** THE DATA follows **

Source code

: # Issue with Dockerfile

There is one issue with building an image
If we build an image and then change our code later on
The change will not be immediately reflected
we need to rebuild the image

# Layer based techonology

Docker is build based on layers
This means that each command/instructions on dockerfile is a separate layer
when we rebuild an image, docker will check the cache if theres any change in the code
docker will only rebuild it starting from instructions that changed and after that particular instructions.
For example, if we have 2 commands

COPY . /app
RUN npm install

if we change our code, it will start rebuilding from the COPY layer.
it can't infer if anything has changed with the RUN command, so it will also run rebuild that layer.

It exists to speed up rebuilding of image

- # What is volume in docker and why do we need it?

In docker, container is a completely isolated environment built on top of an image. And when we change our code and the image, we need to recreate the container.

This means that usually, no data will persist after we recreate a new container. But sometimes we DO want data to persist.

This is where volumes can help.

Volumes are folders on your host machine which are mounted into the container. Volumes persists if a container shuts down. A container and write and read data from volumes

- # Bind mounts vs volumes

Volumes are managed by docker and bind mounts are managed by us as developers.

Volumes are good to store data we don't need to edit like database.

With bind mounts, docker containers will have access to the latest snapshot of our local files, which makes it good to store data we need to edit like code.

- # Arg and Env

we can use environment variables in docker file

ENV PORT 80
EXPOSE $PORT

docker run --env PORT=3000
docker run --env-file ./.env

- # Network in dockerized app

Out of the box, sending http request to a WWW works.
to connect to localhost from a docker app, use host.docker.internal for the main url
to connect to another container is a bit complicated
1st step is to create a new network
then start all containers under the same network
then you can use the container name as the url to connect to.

** End of THE DATA **
** THE DATA follows **

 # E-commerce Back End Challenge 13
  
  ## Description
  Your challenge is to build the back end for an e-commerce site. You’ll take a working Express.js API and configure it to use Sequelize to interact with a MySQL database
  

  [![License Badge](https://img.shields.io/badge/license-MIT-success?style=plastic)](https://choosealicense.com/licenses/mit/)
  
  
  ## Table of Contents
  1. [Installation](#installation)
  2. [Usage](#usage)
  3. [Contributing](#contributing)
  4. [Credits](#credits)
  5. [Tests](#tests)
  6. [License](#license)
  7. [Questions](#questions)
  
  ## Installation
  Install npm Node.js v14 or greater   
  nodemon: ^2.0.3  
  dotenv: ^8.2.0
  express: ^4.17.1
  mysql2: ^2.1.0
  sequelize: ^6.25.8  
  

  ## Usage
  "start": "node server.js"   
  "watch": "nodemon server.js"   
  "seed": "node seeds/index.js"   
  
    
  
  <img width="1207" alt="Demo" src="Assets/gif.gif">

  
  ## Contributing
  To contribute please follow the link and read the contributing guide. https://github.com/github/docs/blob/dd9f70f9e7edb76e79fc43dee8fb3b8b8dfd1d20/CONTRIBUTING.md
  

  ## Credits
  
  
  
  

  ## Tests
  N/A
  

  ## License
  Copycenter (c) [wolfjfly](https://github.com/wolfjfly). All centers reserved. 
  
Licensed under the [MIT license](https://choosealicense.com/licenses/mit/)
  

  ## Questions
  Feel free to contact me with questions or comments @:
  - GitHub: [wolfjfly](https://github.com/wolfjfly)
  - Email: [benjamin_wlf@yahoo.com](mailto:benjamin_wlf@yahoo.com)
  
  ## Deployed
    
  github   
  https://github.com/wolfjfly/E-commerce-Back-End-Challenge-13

** End of THE DATA **

EXERCISE BRIEF >> When a line in the listing above holds the word "licenses", copy it.

WRITTEN RESPONSE >>
  [![License Badge](https://img.shields.io/badge/license-MIT-success?style=plastic)](https://choosealicense.com/licenses/mit/)
Licensed under the [MIT license](https://choosealicense.com/licenses/mit/)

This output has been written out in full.